Starting point is 00:28:24 A lot of them said, look, we have sisters. Like, we know how relationships between sisters work. And so Frozen became this thing where they said, let's take these two ideas, the ideas of princess and the idea of sisters, and let's jam them together. And instead of having a prince come in and save the damsel in distress, let's have the sisters, These two princesses save each other. In fact, we can make the prince the bad guy, the villain, and reveal that at the end. And that's frozen.
Starting point is 00:28:53 And it goes on to do amazing business at the box office, but it's because Disney has a system in place that says anyone can be creative. If you know how to draw on those things in your background and your experiences that seem real and true. You're listening to Motley Full Money talking with Charles Duhigg. His new book is smarter, faster, better. are the secrets of being productive in life and business. One of the things you write early in the book is about motivation, and contrary to conventional wisdom, you write that motivation is more of a skill. It's something that can be learned.

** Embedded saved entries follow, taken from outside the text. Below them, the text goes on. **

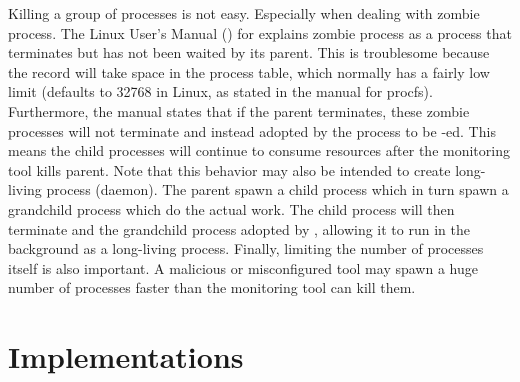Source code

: {\begin{enumerate}
        Killing a group of processes is not easy.
        Especially when dealing with zombie process.
        The Linux User's Manual (\citeyear{manpages}) for  explains zombie process as a process that terminates but has not been waited by its parent.
        This is troublesome because the record will take space in the process table, which normally has a fairly low limit (defaults to 32768 in Linux, as stated in the manual for procfs).
        Furthermore, the manual states that if the parent terminates, these zombie processes will not terminate and instead adopted by the  process to be -ed.
        This means the child processes will continue to consume resources after the monitoring tool kills parent.
        Note that this behavior may also be intended to create long-living process (daemon).
        The parent spawn a child process which in turn spawn a grandchild process which do the actual work.
        The child process will then terminate and the grandchild process adopted by , allowing it to run in the background as a long-living process.
        Finally, limiting the number of processes itself is also important.
        A malicious or misconfigured tool may spawn a huge number of processes faster than the monitoring tool can kill them.

    \end{enumerate}
}


\section{Implementations}
\label{sec:resource.impl}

Starting point is 00:29:29 Absolutely. And actually, study after study has shown that this is true. And this really came home for me when I was learning about the Marines. So most of us think about the Marine boot camp as a place where people go to learn discipline, Right? We've all seen those movies. You show up and like someone yells at you and you learn to follow orders. And at one point, that's what boot camp was. But in the last 15 years or so, they've actually completely redesigned boot camp, particularly as millennials have started coming into the armed forces. What happens now is that they're trying to teach people how to generate motivation, particularly self-motivation. And the way you do that is you teach people to start seeking out choices that make them feel like they're in control. How do they do that? Well, it's really interesting. So when you show up for boot camp pretty early, like in your first week, usually your drill instructor will take you into the mess hall or some other place,
Starting point is 00:30:21 and he'll say, okay, your job is to clean this place up, but I'm not going to tell you how to do it. And you have to go and you have to figure out how to straighten everything up where the ketchup bottles go and how much detergent to put in the washing machine. And you have to kind of take control. And then what they do is they only complement people for unexpected acts of leadership or unexpected successes. So they'll never tell someone you're a natural-born leader.
Starting point is 00:30:48 Because being natural-born, that means that you don't have to work hard at it. Instead, what they'll do is they'll go to the shyest guy and they'll say, you did a great job of leading. Or they'll go to the guy who has a real trouble running and is kind of puny and say, you did a great job on that obstacle course. What they're trying to do is they're trying to teach recruits to feel this kind of emotional satisfaction that we all get from taking control of a situation. It's the same thing that your brain feels when you're stuck in a traffic jam and you want to turn the wheel and take that exit just to get out of traffic, even though you know it'll take just as long to get home.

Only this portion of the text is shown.